*WORK TO BE COMPLETED*
Under this line are the records; write out word for word the part that begins at the line containing "1. **STOP development** - Do not proceed" and ends at the line containing "- ✅ **Cross-Platform**: React/SwiftUI", and no more.

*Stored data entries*
____________________

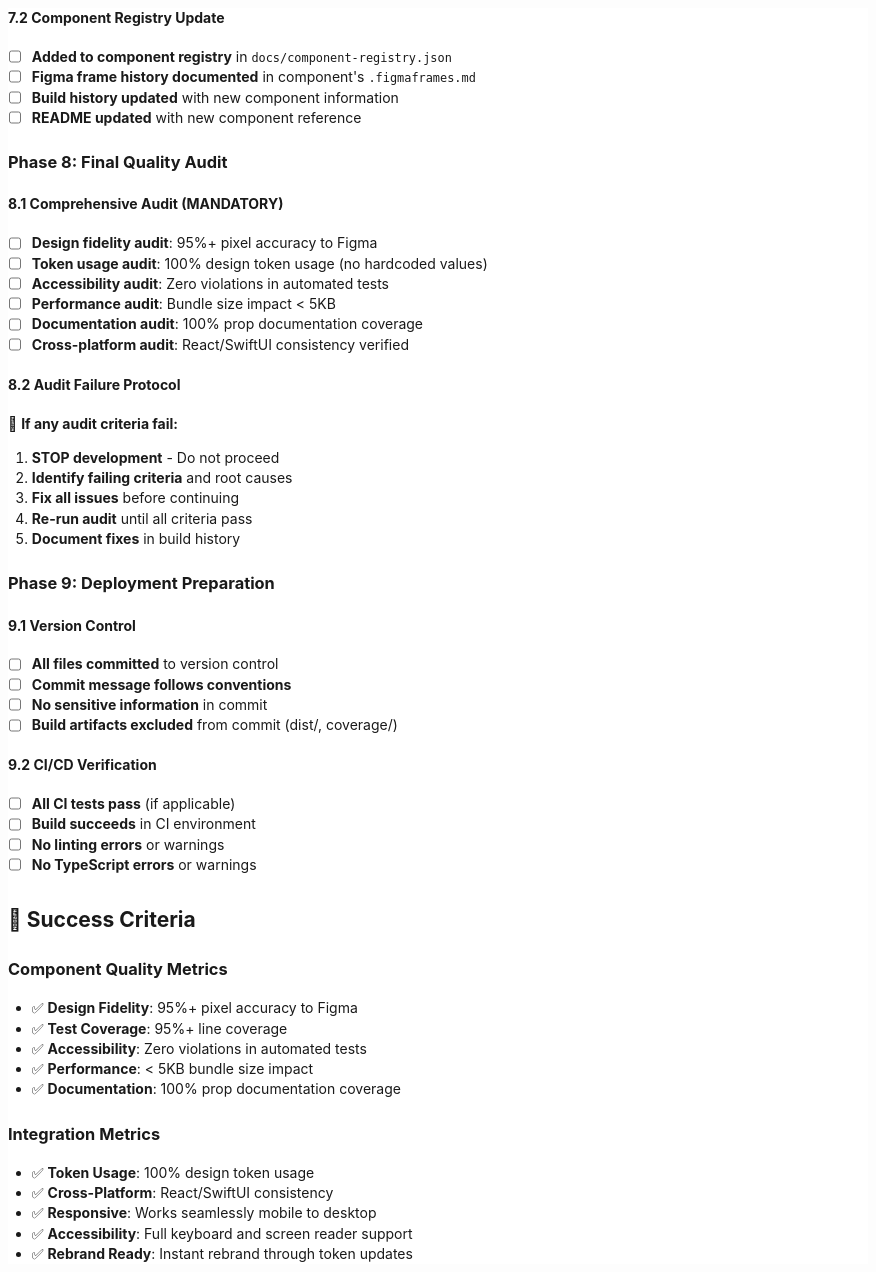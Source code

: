 #### 7.2 Component Registry Update
- [ ] **Added to component registry** in `docs/component-registry.json`
- [ ] **Figma frame history documented** in component's `.figmaframes.md`
- [ ] **Build history updated** with new component information
- [ ] **README updated** with new component reference

### Phase 8: Final Quality Audit

#### 8.1 Comprehensive Audit (MANDATORY)
- [ ] **Design fidelity audit**: 95%+ pixel accuracy to Figma
- [ ] **Token usage audit**: 100% design token usage (no hardcoded values)
- [ ] **Accessibility audit**: Zero violations in automated tests
- [ ] **Performance audit**: Bundle size impact < 5KB
- [ ] **Documentation audit**: 100% prop documentation coverage
- [ ] **Cross-platform audit**: React/SwiftUI consistency verified

#### 8.2 Audit Failure Protocol
🚨 **If any audit criteria fail:**
1. **STOP development** - Do not proceed
2. **Identify failing criteria** and root causes
3. **Fix all issues** before continuing
4. **Re-run audit** until all criteria pass
5. **Document fixes** in build history

### Phase 9: Deployment Preparation

#### 9.1 Version Control
- [ ] **All files committed** to version control
- [ ] **Commit message follows conventions** 
- [ ] **No sensitive information** in commit
- [ ] **Build artifacts excluded** from commit (dist/, coverage/)

#### 9.2 CI/CD Verification
- [ ] **All CI tests pass** (if applicable)
- [ ] **Build succeeds** in CI environment
- [ ] **No linting errors** or warnings
- [ ] **No TypeScript errors** or warnings

## 🚀 Success Criteria

### Component Quality Metrics
- ✅ **Design Fidelity**: 95%+ pixel accuracy to Figma
- ✅ **Test Coverage**: 95%+ line coverage
- ✅ **Accessibility**: Zero violations in automated tests
- ✅ **Performance**: < 5KB bundle size impact
- ✅ **Documentation**: 100% prop documentation coverage

### Integration Metrics  
- ✅ **Token Usage**: 100% design token usage
- ✅ **Cross-Platform**: React/SwiftUI consistency
- ✅ **Responsive**: Works seamlessly mobile to desktop
- ✅ **Accessibility**: Full keyboard and screen reader support
- ✅ **Rebrand Ready**: Instant rebrand through token updates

____________________

*TASK RESPONSE*
1. **STOP development** - Do not proceed
2. **Identify failing criteria** and root causes
3. **Fix all issues** before continuing
4. **Re-run audit** until all criteria pass
5. **Document fixes** in build history

### Phase 9: Deployment Preparation

#### 9.1 Version Control
- [ ] **All files committed** to version control
- [ ] **Commit message follows conventions** 
- [ ] **No sensitive information** in commit
- [ ] **Build artifacts excluded** from commit (dist/, coverage/)

#### 9.2 CI/CD Verification
- [ ] **All CI tests pass** (if applicable)
- [ ] **Build succeeds** in CI environment
- [ ] **No linting errors** or warnings
- [ ] **No TypeScript errors** or warnings

## 🚀 Success Criteria

### Component Quality Metrics
- ✅ **Design Fidelity**: 95%+ pixel accuracy to Figma
- ✅ **Test Coverage**: 95%+ line coverage
- ✅ **Accessibility**: Zero violations in automated tests
- ✅ **Performance**: < 5KB bundle size impact
- ✅ **Documentation**: 100% prop documentation coverage

### Integration Metrics  
- ✅ **Token Usage**: 100% design token usage
- ✅ **Cross-Platform**: React/SwiftUI consistency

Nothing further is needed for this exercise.